Można było odnieść wrażenie, że rynek szykuje się na powtórkę z jesiennego scenariusza, kiedy to dramat zaczął się zaraz po zdobyciu nowych szczytów przez główne indeksy. Tym razem jednak Donald Trump nie mógł obwiniać Fedu za spowodowanie kolejnej rynkowej usterki. To on sam, pstrykając palcami niczym Thanos, niszczy stary porządek, usiłując przywrócić równowagę.
Jeszcze kilka tygodni temu, pod koniec kwietnia, wszystkie rynkowe troski inwestorów zdawały się zanikać. O rzezi na Wall Street, która okazała się koniec końców jedynie „twardym resetem" giełdowego systemu, nikt już praktycznie nie pamiętał. Wzrost stóp procentowych przestał niepokoić. Wyniki spółek okazały się generalnie lepsze od mocno zbitych oczekiwań. Dane napływające z chińskiej gospodarki dawały nadzieję na rychłe rozpoczęcie cyklicznego ożywienia. Natomiast Biały Dom zarzekał się, że umowa handlowa z Pekinem zostanie podpisana już na dniach. Było aż tak dobrze, że szef Fedu zaczął wycofywać się z wcześniejszych deklaracji o możliwej jeszcze w tym roku obniżce stóp procentowych, prezes firmy Apple chwalił się lepszą sprzedażą smartfonów w Chinach, a szef banku JP Morgan Jamie Dimon zasugerował, że ekspansja gospodarcza w USA może jeszcze potrwać dobrych kilka lat.
Nowe rekordy na Wall Street przywróciły entuzjazm i wiarę, zarówno wśród inwestorów, jak i konsumentów, których wskaźnik nastrojów powrócił do poziomu z ubiegłorocznego szczytu. Fundusze akcji w USA odnotowały napływy, a oczekiwana przez inwestorów zmienność giełdowych indeksów spadła do dołków z września 2018 r. Było zbyt dobrze. Nie było miejsca na błąd. Z tej perspektywy sytuacja przypominała pierwowzór z początku jesieni w ubiegłym roku. Jednak tym razem rynek obligacji nie zaspał tak jak pół roku wcześniej, gdy nie dał sygnału ostrzegawczego o zbliżającym się przesileniu na rynkach akcji. Tym razem rentowność amerykańskich obligacji skarbowych spadała praktycznie od początku roku, tworząc zastanawiającą dywergencję z pokazem siły giełdowych indeksów na Wall Street. W tym akurat przypadku prognostyczne właściwości rynku obligacji mogły być jedynie odzwierciedleniem faktycznego spowolnienia w gospodarce Stanów Zjednoczonych, widocznego m.in. w spadającym od jesieni wskaźniku PMI dla przemysłu (wykres 1).

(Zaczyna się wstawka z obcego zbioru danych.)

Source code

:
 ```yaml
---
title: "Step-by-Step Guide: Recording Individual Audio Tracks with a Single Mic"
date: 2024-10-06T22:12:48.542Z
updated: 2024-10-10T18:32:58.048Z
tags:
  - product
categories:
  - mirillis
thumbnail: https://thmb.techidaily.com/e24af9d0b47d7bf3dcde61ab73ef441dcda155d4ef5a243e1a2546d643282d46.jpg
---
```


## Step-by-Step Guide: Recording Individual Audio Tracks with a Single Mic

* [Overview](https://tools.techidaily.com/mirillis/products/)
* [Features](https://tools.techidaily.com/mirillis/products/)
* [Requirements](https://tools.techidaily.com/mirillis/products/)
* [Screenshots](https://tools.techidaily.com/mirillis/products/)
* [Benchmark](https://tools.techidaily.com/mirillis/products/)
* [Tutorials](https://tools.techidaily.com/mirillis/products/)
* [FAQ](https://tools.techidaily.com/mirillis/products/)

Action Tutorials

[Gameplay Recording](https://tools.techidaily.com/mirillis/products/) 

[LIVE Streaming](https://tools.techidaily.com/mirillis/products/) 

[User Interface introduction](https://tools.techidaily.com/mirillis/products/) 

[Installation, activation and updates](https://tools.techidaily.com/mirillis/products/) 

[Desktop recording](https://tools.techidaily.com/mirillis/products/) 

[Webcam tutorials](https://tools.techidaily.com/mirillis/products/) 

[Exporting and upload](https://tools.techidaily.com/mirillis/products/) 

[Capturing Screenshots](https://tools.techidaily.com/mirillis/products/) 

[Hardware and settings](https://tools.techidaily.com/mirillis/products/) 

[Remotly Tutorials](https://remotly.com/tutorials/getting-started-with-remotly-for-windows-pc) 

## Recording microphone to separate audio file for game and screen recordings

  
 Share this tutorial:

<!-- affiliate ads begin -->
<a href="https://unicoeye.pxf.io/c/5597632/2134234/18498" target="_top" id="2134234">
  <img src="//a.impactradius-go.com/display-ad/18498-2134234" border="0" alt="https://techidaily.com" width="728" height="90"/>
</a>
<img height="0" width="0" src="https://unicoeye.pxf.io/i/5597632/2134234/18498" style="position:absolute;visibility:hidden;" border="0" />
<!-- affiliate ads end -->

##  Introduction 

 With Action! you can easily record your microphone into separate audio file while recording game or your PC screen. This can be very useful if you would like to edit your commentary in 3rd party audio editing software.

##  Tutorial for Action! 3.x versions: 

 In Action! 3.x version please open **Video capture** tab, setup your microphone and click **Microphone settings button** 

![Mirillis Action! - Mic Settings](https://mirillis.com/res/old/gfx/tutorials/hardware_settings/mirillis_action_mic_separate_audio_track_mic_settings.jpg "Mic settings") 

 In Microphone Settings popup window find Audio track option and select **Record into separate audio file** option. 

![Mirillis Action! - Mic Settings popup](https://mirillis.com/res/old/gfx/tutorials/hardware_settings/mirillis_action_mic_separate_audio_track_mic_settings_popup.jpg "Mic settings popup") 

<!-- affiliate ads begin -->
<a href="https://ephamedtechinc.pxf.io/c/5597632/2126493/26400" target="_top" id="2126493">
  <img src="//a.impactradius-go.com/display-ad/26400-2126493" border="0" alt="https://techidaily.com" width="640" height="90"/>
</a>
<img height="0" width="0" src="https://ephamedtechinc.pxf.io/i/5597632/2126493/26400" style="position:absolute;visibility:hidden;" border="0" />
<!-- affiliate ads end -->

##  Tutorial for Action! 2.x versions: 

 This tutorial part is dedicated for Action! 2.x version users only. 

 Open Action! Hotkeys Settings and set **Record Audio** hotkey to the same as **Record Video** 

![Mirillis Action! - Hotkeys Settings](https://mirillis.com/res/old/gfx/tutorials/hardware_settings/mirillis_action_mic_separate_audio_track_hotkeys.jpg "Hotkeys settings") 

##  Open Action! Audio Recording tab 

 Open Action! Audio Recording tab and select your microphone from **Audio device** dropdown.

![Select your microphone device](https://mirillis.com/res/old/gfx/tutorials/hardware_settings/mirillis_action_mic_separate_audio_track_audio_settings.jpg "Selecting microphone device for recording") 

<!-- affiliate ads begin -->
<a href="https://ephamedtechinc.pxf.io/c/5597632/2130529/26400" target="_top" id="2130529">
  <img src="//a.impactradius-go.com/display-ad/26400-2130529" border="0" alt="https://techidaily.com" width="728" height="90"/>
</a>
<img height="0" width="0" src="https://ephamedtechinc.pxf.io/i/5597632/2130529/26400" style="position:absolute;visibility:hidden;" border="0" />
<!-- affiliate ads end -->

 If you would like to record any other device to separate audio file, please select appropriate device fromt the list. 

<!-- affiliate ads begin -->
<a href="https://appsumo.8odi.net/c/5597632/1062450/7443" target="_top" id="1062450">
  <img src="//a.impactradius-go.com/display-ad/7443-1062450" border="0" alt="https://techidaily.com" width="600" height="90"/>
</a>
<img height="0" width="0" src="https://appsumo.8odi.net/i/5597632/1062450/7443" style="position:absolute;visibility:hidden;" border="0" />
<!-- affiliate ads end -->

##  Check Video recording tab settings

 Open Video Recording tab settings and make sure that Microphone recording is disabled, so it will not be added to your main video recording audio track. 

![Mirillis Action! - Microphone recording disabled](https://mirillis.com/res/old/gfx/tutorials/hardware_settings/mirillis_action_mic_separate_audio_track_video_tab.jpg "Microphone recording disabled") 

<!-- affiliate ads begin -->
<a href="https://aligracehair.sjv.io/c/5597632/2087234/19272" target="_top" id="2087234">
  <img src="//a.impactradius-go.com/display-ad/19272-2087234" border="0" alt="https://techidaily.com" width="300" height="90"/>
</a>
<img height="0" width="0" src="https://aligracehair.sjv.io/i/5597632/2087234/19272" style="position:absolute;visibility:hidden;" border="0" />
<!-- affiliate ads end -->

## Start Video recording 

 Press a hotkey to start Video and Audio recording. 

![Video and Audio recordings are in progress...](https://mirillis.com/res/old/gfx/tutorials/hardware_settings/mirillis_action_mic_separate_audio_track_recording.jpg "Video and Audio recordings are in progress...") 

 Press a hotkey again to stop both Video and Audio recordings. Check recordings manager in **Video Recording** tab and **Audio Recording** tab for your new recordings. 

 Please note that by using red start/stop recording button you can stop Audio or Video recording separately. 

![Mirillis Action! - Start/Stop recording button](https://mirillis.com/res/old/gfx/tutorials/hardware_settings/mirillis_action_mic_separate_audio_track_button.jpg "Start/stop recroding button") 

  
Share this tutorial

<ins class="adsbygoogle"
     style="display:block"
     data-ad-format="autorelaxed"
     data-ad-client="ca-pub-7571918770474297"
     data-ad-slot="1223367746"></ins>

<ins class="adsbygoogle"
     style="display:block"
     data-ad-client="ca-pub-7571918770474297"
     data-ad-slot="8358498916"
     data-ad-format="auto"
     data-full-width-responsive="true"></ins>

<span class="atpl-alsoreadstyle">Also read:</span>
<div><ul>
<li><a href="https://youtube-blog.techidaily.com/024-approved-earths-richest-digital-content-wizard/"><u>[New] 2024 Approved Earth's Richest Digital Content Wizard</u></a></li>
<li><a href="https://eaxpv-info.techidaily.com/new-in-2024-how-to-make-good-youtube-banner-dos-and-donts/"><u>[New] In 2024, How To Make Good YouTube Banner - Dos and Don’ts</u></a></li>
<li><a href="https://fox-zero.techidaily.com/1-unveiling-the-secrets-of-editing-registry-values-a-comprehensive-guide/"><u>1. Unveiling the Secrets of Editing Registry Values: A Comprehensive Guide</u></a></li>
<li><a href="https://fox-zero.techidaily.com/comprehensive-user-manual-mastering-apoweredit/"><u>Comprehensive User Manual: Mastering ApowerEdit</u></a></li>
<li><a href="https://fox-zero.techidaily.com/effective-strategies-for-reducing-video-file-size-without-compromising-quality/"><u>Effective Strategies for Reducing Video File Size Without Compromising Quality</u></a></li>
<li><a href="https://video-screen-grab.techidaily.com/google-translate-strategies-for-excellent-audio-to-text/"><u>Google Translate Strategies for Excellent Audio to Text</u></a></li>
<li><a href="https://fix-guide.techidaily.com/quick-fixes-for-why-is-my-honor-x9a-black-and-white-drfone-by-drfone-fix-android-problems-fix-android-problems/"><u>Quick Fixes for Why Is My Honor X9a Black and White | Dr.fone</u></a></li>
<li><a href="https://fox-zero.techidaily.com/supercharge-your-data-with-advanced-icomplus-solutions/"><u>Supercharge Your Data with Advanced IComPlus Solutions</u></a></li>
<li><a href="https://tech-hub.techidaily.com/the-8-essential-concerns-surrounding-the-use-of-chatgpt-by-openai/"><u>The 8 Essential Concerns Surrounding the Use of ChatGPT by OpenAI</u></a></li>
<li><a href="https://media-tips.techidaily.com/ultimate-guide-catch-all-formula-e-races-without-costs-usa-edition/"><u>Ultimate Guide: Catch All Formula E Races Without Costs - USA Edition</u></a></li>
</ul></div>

Słony rachunek dla konsumentów w USA
Prawdziwym darem jasnowidzenia wykazali się jednak inwestorzy na rynku soi, czyli drugiego pod względem wartości towaru eksportowanego przez USA do Chin (wykres 2). Ceny tego surowca zaczęły gwałtownie spadać już w drugiej połowie kwietnia, antycypując, jak się okazało – słusznie, gwałtowną zmianę retoryki w kwestii wojen handlowych. Amerykańscy farmerzy są zresztą jedną z najbardziej poszkodowanych grup w dotychczasowych odsłonach konfliktu, jako że eksport soi do Państwa Środka spadł w ciągu roku o ponad 80 proc., a jej cena obniżyła się w tym czasie o 20 proc. (ostatnie odbicie cen pszenicy, soi czy kukurydzy ma związek z niską skalą wiosennych zasiewów, a te z pogodą). Skoro ponad 60 proc. całego eksportu soi z USA trafiało do tej pory na chiński rynek, to jego wypadnięcie musiało spowodować prawdziwy dramat. Doszło nawet do tego, że Donald Trump jeszcze w kwietniu domagał się od chińskich negocjatorów przerzucenia rolniczych ceł odwetowych na jakieś inne produkty, np. samoloty.
Dlaczego więc amerykańscy rolnicy nie wszczynają głośnego buntu, a ranking aprobaty dla działań amerykańskiego prezydenta podskoczył tuż po ogłoszeniu majowej podwyżki taryf celnych do poziomu najwyższego od zaprzysiężenia na początku 2017 r.? Być może dlatego, że w tym samym czasie administracja Białego Domu zdecydowała o przekazaniu 16 mld USD na rekompensaty dla farmerów, co wraz z sumami przelanymi jeszcze w ubiegłym roku daje ponad 25 mld USD wsparcia (czyli nieco więcej niż łączna wartość opłat celnych, jakie pozyskano dzięki wyższym taryfom w minionych 12 miesiącach).